▸ **Stored entries**:
-- Opening Marker --
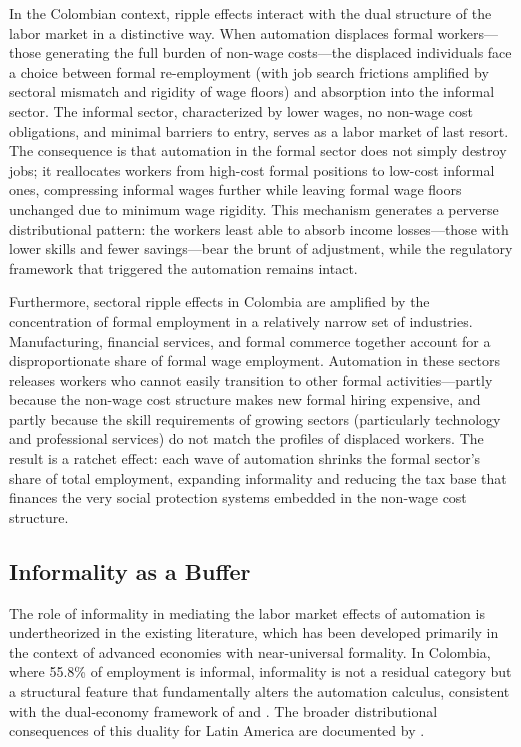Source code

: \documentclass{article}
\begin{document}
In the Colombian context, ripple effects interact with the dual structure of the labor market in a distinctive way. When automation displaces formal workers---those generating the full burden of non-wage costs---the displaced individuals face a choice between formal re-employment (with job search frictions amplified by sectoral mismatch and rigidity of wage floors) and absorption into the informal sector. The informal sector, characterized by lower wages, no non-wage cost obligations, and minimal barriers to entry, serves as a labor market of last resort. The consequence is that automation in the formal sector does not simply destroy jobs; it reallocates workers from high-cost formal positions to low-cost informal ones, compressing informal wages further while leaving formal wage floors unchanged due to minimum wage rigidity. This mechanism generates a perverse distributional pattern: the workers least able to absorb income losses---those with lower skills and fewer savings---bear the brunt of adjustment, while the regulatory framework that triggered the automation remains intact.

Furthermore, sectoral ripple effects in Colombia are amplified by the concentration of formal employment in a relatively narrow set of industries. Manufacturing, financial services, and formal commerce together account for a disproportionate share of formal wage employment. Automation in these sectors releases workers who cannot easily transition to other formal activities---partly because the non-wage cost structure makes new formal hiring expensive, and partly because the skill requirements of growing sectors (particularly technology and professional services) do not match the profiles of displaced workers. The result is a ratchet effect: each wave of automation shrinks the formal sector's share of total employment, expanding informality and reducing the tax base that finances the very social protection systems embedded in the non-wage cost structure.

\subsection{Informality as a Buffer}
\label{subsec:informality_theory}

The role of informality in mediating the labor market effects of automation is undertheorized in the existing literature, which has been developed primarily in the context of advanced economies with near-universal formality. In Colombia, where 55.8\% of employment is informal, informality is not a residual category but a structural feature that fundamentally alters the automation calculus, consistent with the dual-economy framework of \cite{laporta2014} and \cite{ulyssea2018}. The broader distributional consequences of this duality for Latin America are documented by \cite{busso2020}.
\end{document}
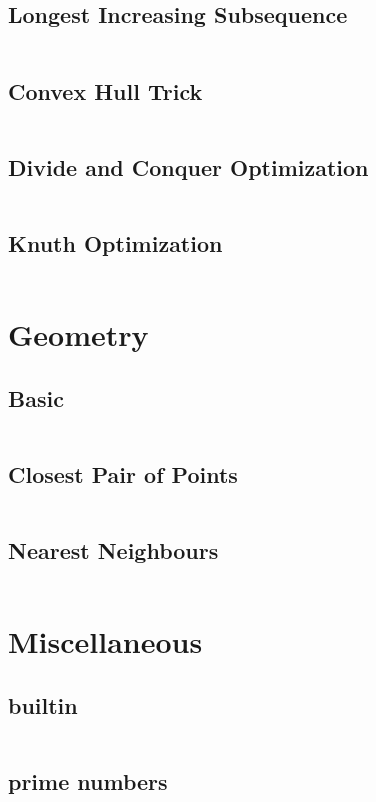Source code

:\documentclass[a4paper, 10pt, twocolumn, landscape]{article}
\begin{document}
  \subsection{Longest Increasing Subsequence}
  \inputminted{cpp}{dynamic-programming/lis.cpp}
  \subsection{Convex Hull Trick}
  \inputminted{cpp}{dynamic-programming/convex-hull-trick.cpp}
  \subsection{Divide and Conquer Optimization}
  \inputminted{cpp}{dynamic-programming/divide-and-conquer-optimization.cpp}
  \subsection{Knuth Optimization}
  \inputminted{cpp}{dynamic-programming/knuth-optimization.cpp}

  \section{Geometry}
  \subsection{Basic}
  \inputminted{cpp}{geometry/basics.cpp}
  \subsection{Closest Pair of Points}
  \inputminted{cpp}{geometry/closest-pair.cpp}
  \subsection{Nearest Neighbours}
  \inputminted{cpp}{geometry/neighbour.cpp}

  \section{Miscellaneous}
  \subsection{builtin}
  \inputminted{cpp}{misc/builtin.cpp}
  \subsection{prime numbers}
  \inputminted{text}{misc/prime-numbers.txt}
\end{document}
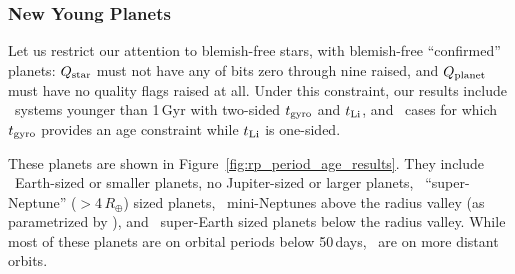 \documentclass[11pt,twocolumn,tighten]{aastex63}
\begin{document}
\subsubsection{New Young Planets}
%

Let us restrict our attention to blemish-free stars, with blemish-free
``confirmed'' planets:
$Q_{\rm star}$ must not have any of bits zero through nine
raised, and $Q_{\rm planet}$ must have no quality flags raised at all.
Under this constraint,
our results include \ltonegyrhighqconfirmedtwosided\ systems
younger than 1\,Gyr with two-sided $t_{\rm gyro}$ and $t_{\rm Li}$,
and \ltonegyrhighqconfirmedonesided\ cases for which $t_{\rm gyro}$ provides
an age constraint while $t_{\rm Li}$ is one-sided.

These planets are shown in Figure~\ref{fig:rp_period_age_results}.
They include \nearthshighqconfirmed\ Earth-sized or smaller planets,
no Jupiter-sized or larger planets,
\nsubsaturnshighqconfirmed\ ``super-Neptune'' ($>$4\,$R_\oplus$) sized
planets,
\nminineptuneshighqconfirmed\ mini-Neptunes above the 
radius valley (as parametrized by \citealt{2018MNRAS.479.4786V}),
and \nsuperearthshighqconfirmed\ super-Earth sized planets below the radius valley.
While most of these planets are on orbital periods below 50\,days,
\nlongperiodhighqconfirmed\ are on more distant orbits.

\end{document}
-- Closing Marker --
▸ **DIRECTIONS**:
Lines holding the string "inputminted" in the records above must be counted; give the number alone.

▸ **ANSWER TO THE EXERCISE**:
9